◆ About this exercise
For the data below, give the number of lines that include the word "configuration" and nothing else.

Dataset entries:
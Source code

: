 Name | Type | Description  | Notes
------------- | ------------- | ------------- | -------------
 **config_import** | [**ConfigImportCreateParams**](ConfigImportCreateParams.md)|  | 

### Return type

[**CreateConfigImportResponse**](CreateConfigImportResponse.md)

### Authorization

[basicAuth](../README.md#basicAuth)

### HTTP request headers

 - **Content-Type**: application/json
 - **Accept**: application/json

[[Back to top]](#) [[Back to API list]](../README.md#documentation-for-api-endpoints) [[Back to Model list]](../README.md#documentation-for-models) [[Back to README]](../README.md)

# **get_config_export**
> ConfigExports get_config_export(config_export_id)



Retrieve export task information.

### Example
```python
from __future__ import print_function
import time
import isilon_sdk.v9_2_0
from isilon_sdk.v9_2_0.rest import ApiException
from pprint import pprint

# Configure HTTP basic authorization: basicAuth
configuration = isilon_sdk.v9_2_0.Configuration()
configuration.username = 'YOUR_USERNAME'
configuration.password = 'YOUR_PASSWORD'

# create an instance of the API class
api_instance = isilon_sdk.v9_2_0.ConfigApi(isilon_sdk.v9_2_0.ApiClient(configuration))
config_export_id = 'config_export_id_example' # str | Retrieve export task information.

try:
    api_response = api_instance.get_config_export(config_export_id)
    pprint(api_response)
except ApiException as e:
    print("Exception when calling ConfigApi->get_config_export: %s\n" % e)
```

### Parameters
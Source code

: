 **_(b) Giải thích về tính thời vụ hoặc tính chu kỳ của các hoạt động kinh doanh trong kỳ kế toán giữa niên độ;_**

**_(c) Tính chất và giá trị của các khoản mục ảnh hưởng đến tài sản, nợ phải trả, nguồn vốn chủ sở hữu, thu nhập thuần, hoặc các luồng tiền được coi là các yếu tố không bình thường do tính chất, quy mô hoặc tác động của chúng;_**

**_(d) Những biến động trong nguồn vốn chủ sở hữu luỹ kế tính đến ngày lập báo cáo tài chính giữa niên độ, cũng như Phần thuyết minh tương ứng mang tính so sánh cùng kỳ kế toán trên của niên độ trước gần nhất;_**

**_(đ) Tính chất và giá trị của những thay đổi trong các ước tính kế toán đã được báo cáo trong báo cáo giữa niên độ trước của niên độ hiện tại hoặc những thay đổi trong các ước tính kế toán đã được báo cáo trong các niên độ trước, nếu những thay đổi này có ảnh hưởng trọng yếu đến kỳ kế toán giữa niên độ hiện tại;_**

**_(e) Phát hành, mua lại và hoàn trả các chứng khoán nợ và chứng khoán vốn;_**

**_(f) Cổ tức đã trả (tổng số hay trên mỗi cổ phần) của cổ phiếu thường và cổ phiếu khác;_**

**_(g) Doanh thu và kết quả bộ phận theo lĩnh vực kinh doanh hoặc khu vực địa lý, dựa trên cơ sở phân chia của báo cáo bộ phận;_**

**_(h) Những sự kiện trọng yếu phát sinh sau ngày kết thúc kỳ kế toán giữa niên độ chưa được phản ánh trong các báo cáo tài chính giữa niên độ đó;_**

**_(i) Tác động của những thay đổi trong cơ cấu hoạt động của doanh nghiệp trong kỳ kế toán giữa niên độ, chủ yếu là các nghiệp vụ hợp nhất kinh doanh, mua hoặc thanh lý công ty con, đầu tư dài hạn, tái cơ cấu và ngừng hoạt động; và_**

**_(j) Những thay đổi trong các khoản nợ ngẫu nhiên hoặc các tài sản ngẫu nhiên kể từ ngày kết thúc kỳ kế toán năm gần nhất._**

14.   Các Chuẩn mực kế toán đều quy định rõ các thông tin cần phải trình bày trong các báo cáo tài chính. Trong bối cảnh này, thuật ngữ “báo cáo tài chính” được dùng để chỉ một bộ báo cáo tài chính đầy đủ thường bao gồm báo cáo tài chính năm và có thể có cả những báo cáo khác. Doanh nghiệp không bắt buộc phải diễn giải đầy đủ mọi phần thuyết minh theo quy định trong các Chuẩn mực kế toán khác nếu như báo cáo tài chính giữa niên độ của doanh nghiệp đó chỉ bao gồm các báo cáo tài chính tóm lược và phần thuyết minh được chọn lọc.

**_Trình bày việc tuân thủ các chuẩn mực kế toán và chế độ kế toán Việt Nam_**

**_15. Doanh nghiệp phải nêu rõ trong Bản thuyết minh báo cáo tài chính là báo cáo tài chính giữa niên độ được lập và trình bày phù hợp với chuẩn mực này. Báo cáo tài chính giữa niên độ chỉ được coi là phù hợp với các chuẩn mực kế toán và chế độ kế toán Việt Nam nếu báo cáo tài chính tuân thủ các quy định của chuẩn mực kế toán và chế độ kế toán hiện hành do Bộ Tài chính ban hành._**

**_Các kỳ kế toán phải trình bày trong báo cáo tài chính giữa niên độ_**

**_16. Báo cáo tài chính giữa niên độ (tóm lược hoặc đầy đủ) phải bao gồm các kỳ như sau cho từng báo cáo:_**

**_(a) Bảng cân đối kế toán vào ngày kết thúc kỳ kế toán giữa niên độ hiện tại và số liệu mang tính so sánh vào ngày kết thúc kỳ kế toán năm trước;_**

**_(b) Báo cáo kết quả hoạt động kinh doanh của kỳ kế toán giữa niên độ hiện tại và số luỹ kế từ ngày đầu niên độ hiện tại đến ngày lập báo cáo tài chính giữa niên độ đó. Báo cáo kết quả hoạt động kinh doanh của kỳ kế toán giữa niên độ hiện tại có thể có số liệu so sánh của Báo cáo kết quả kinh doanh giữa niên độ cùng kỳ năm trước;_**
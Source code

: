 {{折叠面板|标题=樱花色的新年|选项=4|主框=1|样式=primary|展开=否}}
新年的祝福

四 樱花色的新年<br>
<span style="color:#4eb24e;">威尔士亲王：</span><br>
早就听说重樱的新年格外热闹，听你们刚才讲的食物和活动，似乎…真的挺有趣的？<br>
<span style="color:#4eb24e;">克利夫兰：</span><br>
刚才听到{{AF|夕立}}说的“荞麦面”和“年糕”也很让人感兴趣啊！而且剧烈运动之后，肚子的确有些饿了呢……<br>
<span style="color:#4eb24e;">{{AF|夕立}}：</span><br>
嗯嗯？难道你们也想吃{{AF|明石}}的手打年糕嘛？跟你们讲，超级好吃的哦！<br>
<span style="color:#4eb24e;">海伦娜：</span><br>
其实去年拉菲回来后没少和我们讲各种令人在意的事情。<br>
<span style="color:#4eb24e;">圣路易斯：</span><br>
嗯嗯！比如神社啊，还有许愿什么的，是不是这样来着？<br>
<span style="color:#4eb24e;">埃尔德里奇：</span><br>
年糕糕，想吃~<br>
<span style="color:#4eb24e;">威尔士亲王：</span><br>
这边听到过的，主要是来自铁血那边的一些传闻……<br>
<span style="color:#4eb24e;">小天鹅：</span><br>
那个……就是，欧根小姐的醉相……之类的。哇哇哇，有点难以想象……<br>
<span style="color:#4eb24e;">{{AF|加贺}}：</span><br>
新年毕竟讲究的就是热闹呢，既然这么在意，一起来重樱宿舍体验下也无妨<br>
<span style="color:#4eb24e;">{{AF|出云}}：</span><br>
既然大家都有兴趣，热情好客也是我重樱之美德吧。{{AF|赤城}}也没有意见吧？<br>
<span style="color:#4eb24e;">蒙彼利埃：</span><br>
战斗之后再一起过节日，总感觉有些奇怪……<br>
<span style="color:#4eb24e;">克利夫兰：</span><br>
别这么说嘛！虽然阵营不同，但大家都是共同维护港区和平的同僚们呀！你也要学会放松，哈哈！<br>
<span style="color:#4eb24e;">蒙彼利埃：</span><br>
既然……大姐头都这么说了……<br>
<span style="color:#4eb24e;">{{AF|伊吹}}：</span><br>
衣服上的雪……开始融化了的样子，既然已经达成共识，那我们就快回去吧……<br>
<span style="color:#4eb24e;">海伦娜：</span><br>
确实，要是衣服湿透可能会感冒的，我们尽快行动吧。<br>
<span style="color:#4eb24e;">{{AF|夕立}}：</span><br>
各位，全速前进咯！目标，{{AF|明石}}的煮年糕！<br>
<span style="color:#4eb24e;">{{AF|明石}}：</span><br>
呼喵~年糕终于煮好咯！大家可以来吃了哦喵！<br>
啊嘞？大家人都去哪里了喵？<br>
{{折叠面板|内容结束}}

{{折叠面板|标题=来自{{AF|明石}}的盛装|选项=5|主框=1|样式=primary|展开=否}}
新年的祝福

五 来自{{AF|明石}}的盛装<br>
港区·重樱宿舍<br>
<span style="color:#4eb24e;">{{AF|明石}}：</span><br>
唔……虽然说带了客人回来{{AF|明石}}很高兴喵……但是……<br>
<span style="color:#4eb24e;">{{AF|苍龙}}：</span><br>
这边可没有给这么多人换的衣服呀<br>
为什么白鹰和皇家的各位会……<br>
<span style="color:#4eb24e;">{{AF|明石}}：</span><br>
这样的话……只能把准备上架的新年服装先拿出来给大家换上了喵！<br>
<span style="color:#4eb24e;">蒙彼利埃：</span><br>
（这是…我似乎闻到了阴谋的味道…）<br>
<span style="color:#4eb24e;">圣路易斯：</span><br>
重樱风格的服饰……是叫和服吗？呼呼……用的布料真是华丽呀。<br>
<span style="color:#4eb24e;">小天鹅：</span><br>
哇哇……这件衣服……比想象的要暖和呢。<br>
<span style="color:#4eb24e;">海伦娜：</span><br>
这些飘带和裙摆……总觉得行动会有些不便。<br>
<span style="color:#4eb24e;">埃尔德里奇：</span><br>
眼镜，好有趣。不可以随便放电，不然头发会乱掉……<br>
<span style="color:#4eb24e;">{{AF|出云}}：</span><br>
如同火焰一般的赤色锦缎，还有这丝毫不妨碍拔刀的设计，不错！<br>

◆ Exercise response
4